I tried to dive into clang source code and explored something:
Identifiertable, is kept by preprocessor, which marks all the identifiers, but does not do the semantic legal checking.
DeclContext, which seems to be an interface for users to use, a product produced by semantic checking.
My question is :
How Clang do the legal checking?
Am I able to get the variable table(If there exists such kind of things)?
If I cannot get such things, how could I know which variables are reachable from a location?
Thanks for your suggestions!
TLDR; see Answers below.
Discussion
All of your questions are related to one term of C standard, identifier, in C99-6.2.1-p1:
An identifier can denote an object; a function; a tag or a member of a structure, union, or
enumeration; a typedef name; a label name; a macro name; or a macro parameter.
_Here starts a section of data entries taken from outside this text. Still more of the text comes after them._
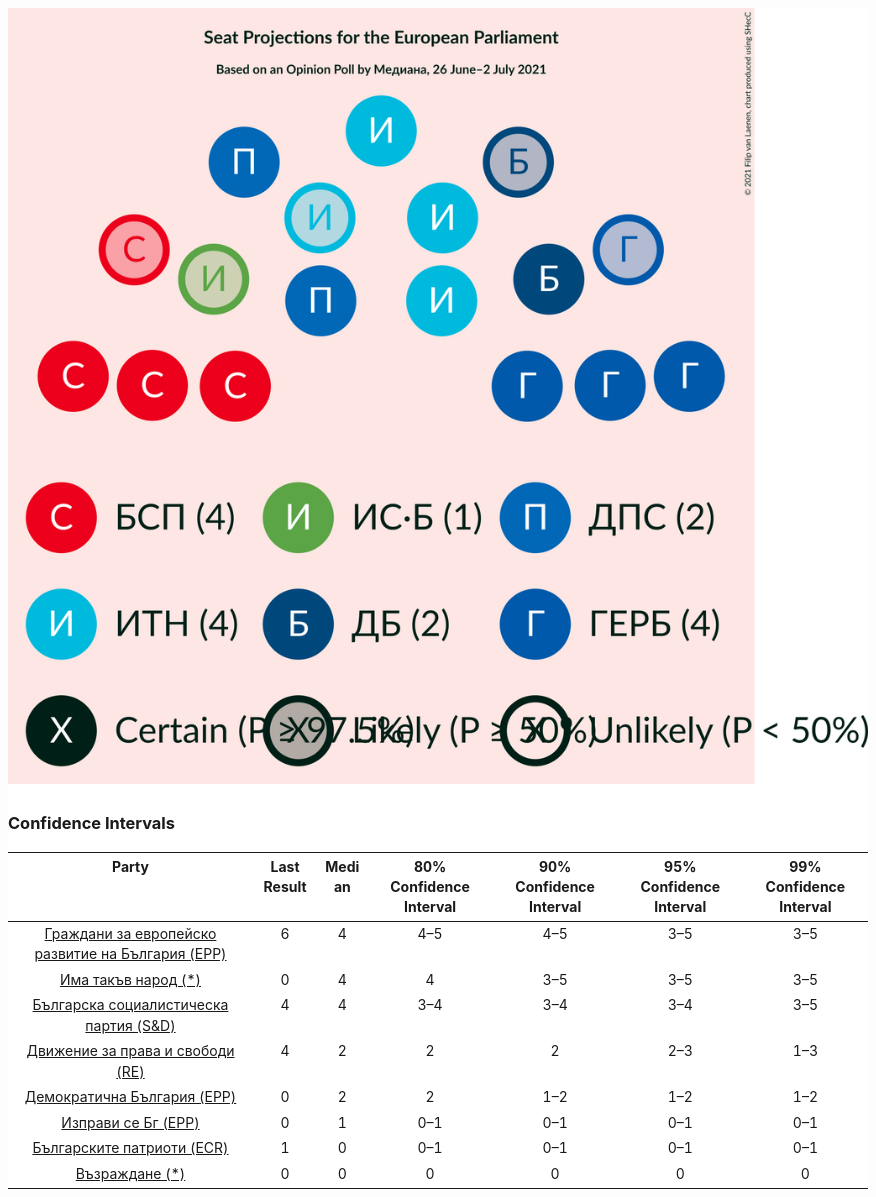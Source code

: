 ![Graph with seating plan not yet produced](2021-07-02-Медиана-seating-plan.png "Seating Plan")

### Confidence Intervals

| Party | Last Result | Median | 80% Confidence Interval | 90% Confidence Interval | 95% Confidence Interval | 99% Confidence Interval |
|:-----:|:-----------:|:------:|:-----------------------:|:-----------------------:|:-----------------------:|:-----------------------:|
| <a href="#граждани-за-европейско-развитие-на-българия-(epp)">Граждани за европейско развитие на България (EPP)</a> | 6 | 4 | 4–5 |4–5 |3–5 |3–5 |
| <a href="#има-такъв-народ-(*)">Има такъв народ (*)</a> | 0 | 4 | 4 |3–5 |3–5 |3–5 |
| <a href="#българска-социалистическа-партия-(s&d)">Българска социалистическа партия (S&D)</a> | 4 | 4 | 3–4 |3–4 |3–4 |3–5 |
| <a href="#движение-за-права-и-свободи-(re)">Движение за права и свободи (RE)</a> | 4 | 2 | 2 |2 |2–3 |1–3 |
| <a href="#демократична-българия-(epp)">Демократична България (EPP)</a> | 0 | 2 | 2 |1–2 |1–2 |1–2 |
| <a href="#изправи-се-бг-(epp)">Изправи се Бг (EPP)</a> | 0 | 1 | 0–1 |0–1 |0–1 |0–1 |
| <a href="#българските-патриоти-(ecr)">Българските патриоти (ECR)</a> | 1 | 0 | 0–1 |0–1 |0–1 |0–1 |
| <a href="#възраждане-(*)">Възраждане (*)</a> | 0 | 0 | 0 |0 |0 |0 |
Each identifier has its own scope, one of the following, according to C99-6.2.1-p2:
For each different entity that an identifier designates, the identifier is visible (i.e., can be
used) only within a region of program text called its scope.
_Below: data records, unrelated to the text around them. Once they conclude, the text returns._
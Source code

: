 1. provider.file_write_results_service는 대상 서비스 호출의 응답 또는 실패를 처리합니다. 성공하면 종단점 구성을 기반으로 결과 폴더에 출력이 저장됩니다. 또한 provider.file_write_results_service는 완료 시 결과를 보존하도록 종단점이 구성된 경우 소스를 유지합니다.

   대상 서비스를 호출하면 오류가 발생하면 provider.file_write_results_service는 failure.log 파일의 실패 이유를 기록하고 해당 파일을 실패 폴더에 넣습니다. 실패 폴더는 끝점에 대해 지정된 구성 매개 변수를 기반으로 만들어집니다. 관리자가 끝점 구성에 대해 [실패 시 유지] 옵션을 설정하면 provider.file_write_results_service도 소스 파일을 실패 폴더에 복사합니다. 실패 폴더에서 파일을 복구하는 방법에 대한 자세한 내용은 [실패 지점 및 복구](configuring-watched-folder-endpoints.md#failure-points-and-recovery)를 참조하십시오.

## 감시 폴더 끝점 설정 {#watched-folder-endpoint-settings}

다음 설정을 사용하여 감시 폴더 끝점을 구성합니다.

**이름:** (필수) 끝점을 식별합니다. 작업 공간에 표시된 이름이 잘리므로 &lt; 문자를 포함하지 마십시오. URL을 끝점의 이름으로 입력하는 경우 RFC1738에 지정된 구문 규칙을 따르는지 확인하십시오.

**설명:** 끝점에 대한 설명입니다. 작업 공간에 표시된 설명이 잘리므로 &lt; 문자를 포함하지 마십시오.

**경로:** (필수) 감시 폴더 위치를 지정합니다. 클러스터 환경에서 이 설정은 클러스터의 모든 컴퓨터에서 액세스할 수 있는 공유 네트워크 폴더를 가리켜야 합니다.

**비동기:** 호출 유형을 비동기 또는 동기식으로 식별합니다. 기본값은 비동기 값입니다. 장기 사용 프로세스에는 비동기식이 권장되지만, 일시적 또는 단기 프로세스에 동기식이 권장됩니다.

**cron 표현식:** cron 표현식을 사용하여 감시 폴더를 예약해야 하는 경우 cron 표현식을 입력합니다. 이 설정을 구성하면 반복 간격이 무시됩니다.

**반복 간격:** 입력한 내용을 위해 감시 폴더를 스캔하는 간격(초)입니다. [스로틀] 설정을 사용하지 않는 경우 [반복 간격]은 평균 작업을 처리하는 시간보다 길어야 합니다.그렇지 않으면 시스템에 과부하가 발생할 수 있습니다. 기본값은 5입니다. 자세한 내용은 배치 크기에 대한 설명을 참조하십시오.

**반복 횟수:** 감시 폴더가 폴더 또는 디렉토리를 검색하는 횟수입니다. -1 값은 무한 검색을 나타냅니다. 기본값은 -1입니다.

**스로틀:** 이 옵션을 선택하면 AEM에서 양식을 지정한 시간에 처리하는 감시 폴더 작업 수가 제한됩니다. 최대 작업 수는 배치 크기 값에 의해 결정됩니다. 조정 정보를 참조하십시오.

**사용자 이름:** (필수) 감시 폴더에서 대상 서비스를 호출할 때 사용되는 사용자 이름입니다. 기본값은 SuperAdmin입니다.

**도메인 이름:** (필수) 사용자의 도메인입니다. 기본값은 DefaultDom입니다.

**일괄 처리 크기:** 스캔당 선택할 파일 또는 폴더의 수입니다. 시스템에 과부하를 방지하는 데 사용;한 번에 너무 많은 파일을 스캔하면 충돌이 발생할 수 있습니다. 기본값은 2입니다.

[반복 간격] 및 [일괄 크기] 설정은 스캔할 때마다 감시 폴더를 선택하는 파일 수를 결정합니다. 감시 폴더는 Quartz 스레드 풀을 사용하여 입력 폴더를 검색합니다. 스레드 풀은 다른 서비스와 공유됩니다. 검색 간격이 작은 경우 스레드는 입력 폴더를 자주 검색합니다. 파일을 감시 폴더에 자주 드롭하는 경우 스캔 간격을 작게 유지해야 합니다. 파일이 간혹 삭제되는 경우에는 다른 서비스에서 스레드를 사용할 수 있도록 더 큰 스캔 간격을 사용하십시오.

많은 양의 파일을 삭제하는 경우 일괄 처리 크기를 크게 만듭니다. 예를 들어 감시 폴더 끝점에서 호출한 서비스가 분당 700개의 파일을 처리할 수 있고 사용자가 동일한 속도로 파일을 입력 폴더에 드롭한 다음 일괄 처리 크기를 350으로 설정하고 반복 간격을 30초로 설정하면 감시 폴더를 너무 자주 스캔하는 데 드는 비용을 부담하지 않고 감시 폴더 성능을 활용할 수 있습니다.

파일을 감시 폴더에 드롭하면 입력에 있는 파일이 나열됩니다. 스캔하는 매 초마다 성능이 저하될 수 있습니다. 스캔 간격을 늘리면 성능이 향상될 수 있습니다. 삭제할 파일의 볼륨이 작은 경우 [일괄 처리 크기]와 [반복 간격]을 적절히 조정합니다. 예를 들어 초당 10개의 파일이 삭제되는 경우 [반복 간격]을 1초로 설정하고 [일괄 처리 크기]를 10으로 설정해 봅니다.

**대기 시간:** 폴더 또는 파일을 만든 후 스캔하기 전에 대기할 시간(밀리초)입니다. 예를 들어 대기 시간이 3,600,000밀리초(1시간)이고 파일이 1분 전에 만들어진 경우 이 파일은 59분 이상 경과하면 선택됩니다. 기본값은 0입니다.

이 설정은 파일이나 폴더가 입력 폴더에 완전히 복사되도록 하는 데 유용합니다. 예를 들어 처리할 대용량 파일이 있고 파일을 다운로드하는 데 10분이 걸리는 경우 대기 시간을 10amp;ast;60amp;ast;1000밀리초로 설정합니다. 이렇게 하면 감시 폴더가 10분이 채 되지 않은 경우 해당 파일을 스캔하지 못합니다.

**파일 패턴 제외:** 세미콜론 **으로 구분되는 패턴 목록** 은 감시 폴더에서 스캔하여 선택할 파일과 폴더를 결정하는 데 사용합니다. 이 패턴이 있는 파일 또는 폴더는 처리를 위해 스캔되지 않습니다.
Since what you are interested in are the variables inside a function (i.e., int x), then it should then obtain a block scope.
There is an process called linkage for the identifiers in the same scope, according to C99-6.2.2-p2:
An identifier declared in different scopes or in the same scope more than once can be
made to refer to the same object or function by a process called linkage.
This is exactly the one that put a constraint that there should be only one identifier for one same object, or in your saying, definition legally checking. Therefore compiling the following codes
/* file_1.c */
int a = 123;
/* file_2.c */
int a = 456;
would cause an linkage error:
% clang file_*
...
ld: 1 duplicate symbol
clang: error: linker command failed with exit code 1
However, in your case, the identifiers are inside the same function body, which is more likely the following:
/* file.c */
int main(){
int b;
int b=1;
}
Here identifier b has a block scope, which shall have no linkage, according to C99-6.2.2-p6:
The following identifiers have no linkage: an identifier declared to be anything other than
an object or a function; an identifier declared to be a function parameter; a block scope
identifier for an object declared without the storage-class specifier extern.
Having no linkage means that we cannot apply the rules mentioned above to it, that is, it should not be related to a linkage error kind.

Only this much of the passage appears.